Requirement: If a line of the data below holds the string "Create", copy it.

Records from a dataset:
————————
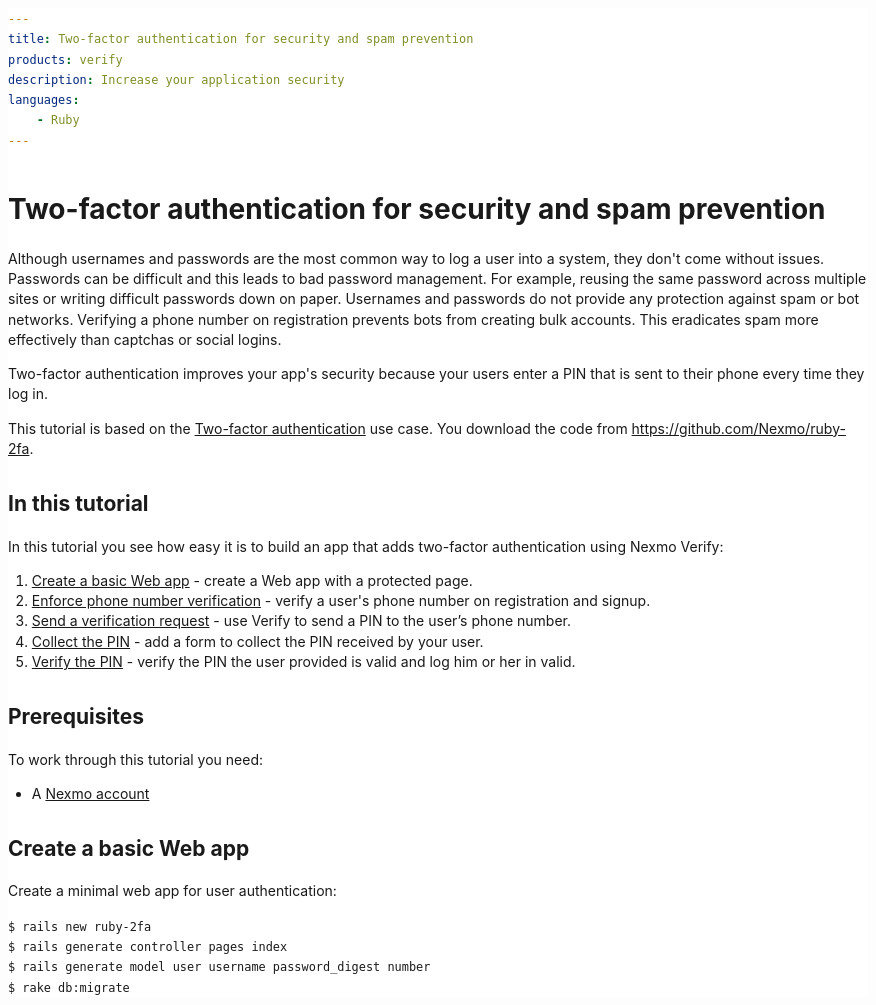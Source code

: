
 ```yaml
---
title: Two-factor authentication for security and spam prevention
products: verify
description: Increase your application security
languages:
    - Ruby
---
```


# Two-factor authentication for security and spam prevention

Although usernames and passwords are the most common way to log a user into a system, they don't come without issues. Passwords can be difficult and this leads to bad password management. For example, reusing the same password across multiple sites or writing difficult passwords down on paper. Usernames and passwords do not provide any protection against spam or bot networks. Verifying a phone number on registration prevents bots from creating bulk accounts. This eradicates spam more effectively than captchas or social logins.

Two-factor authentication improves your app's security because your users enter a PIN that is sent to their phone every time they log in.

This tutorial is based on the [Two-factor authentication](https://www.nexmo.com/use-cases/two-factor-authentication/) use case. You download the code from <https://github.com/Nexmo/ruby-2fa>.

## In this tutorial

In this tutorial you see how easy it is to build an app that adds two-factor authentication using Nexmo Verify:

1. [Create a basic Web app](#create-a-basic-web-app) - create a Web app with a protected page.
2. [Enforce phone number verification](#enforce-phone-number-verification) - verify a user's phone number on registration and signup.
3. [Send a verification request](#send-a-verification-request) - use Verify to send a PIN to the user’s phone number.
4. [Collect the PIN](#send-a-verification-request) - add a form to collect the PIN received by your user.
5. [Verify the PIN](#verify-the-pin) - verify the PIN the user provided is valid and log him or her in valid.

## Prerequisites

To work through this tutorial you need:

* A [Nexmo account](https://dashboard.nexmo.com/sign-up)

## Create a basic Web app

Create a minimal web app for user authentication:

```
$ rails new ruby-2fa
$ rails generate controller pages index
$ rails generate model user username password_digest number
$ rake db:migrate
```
————————
Exercise response:
1. [Create a basic Web app](#create-a-basic-web-app) - create a Web app with a protected page.
## Create a basic Web app
Create a minimal web app for user authentication:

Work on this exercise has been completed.